The community pubs tackling loneliness this Christmas

Millie Milliken

Millie Milliken

24 December 2019

Over nine million people across the UK are reported to be either always of often lonely, according to a study done by The Co-op and British Red Cross. And with Christmas being a particularly difficult time to be alone, it’s heartening to hear that community-owned pubs across the country are going the distance to spread some much-needed festive cheer.

From hosting Christmas lunches to holding choir concerts and donating food to the homeless, some of the over 360 pubs owned by members of the community have been putting on events specifically designed to alleviate loneliness in their local area.

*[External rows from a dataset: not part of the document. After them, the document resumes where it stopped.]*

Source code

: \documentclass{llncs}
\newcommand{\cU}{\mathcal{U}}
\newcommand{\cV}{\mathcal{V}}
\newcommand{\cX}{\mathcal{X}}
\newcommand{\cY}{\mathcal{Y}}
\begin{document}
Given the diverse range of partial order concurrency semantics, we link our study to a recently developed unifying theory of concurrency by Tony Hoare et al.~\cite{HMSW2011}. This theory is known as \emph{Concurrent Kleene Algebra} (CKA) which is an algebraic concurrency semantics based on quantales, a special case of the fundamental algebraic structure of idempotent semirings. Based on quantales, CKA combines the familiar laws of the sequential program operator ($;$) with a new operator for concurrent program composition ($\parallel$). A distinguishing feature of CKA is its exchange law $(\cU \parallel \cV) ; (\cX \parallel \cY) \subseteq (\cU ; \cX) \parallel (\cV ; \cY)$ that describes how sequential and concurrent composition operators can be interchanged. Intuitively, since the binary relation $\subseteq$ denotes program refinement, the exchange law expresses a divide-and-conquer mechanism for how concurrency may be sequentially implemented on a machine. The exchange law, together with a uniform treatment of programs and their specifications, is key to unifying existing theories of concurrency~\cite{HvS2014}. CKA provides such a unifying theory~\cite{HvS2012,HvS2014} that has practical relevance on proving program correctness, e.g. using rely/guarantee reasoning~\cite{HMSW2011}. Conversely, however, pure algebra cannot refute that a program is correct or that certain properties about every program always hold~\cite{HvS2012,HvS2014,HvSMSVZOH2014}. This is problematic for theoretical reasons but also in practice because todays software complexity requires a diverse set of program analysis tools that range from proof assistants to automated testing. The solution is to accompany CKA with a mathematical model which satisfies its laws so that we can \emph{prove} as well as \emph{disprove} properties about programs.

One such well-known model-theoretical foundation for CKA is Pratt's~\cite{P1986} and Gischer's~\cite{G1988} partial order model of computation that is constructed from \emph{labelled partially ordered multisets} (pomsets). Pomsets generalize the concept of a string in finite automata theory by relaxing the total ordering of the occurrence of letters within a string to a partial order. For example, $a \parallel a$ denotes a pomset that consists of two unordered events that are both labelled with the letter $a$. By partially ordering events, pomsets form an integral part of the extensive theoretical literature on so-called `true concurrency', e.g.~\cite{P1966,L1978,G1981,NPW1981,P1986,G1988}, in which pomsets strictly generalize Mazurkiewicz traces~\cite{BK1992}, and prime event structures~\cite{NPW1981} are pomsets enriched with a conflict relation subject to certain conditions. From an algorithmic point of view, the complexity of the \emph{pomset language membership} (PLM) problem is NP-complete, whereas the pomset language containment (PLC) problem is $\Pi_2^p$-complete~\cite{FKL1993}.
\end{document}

A community pub has a really important role to play in breaking down barriers and bringing people together

Jenny Hawke

‘Every Christmas, community pubs show they have a great heart and sense of responsibility to the people living in the surrounding area,’ said Hannah Barrett, senior project manager at community-focused charity, the Plunkett Foundation. ‘Loneliness and isolation exist throughout our society but community pubs can help fight these problems. They really go out of their way this time of year.’

Made in-house

One pub that has been serving Christmas lunches to its community throughout December is The Antwerp Arms in Tottenham, London. Having been in operation since the 1850s, it became a community-owned pub in 2015. ‘It certainly made a huge change to this local area insofar as not many people even talked to each other in the London way,’ explained Martin Burrows, vice chair of the Antwerp Arms Association. ‘But it has created a village atmosphere really, and this is the centre of the village. A lot of people now come to our activities, we host a lot of community events and it has become a community hub.’

Every Christmas, community pubs show they have a great heart and sense of responsibility to the people living in the surrounding area

Hannah Barrett

One resident who has benefitted from the activities held at the pub is Hermon Winter, who had been homeless for a year when he heard about the scheme: ‘Ever since I have been getting better and more able to look after the things I need to in order to keep my head above water. The community has a lot to do with that.’

The Bevy in Brighton (the first community-owned and run pub in the UK) has also been holding a variety of events over the festive period, including its Friday Friends Christmas lunches for local seniors. ‘This time of year can be difficult, people can feel so stretched and isolated. A community pub has a really important role to play in breaking down barriers and bringing people together,’ said Jenny Hawke, vice chair of The Bevy. ‘We’ll have more than 50 older people here for the Friday Friends Christmas lunch, on Saturday a free party for all the local children and Sunday rounds off with all the local churches coming together at the pub to sing carols.’

In a climate where 14 pubs are closing their doors each week (a figure from the Campaign for Real Ale), it’s good to hear that community pubs have a 100% long-term success rate, with 16 beginning trading in the last year alone. With more and more community-owned pubs opening in both rural and urban areas, it’s an encouraging step towards alleviating loneliness across the country.